■ PROBLEM DETAILS ■
If a line of the data below holds the word "update", list it.

■ DATA FOR REVIEW ■
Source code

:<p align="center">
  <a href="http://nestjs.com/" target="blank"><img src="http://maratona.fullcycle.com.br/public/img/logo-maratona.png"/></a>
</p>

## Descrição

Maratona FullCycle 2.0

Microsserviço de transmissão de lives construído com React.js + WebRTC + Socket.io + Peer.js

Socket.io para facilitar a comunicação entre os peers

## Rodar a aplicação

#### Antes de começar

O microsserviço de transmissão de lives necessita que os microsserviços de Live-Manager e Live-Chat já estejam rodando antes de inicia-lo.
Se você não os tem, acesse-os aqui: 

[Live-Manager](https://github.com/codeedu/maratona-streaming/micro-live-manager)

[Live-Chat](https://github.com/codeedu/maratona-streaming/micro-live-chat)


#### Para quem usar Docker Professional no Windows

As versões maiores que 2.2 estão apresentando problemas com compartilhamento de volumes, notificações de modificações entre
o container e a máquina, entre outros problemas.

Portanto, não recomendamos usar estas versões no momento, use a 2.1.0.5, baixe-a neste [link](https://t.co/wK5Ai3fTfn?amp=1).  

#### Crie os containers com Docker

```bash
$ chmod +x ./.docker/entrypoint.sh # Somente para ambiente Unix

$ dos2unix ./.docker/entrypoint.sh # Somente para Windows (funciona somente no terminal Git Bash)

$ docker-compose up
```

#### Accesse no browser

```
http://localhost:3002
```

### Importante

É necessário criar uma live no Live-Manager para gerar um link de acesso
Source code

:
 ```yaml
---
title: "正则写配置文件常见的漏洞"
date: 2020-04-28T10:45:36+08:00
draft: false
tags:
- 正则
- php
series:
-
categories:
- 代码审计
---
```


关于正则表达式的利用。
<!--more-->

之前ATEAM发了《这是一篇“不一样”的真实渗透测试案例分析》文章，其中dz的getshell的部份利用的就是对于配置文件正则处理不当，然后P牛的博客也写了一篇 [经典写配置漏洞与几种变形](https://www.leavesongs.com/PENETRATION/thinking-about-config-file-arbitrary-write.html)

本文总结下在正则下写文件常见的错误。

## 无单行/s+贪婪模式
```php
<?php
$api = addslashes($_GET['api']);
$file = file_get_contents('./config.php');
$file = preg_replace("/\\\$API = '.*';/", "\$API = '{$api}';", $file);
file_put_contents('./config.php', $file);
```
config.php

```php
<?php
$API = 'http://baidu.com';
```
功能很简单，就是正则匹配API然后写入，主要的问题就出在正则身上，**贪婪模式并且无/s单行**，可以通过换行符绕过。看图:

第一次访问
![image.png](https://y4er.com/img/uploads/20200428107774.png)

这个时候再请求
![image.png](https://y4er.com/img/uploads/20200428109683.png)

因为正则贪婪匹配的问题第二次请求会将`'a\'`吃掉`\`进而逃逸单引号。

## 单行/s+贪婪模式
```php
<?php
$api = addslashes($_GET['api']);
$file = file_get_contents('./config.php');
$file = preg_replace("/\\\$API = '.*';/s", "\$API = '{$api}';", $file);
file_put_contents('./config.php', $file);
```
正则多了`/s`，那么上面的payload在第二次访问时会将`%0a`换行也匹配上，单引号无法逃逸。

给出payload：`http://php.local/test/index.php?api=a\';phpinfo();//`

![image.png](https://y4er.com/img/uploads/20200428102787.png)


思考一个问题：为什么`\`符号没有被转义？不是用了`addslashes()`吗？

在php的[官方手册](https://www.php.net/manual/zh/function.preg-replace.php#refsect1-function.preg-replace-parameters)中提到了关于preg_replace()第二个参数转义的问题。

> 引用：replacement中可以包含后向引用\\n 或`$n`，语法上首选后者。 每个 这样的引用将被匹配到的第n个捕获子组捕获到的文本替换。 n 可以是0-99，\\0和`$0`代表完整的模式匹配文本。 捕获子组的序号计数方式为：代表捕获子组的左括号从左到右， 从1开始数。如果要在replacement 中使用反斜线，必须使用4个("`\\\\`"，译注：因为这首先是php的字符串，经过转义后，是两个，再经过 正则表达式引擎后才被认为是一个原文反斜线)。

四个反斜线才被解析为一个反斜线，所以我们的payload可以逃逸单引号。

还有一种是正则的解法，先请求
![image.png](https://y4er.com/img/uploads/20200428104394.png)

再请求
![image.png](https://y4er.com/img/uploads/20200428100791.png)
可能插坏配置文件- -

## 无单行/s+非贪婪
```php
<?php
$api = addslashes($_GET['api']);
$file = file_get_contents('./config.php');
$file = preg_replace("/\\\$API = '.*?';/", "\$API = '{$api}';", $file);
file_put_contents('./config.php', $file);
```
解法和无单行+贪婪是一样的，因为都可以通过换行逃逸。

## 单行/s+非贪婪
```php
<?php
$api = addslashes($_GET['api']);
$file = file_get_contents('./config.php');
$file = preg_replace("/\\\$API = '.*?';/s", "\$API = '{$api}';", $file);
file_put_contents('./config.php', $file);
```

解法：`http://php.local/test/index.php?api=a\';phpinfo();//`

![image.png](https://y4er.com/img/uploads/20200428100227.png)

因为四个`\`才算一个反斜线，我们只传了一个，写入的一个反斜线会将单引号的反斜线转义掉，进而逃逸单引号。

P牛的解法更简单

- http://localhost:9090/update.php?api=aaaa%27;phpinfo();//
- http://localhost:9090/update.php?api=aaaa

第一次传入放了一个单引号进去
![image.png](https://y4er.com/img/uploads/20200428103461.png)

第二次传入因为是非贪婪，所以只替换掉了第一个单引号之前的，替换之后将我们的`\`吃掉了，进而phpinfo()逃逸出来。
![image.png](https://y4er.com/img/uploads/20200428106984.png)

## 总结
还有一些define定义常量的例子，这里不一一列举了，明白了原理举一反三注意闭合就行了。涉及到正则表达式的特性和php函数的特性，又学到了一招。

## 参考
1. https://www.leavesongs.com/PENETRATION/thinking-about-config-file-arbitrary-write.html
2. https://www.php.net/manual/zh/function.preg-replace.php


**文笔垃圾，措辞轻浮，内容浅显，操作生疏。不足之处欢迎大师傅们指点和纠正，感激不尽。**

■ RESPONSE TO THIS TASK ■
- http://localhost:9090/update.php?api=aaaa%27;phpinfo();//
- http://localhost:9090/update.php?api=aaaa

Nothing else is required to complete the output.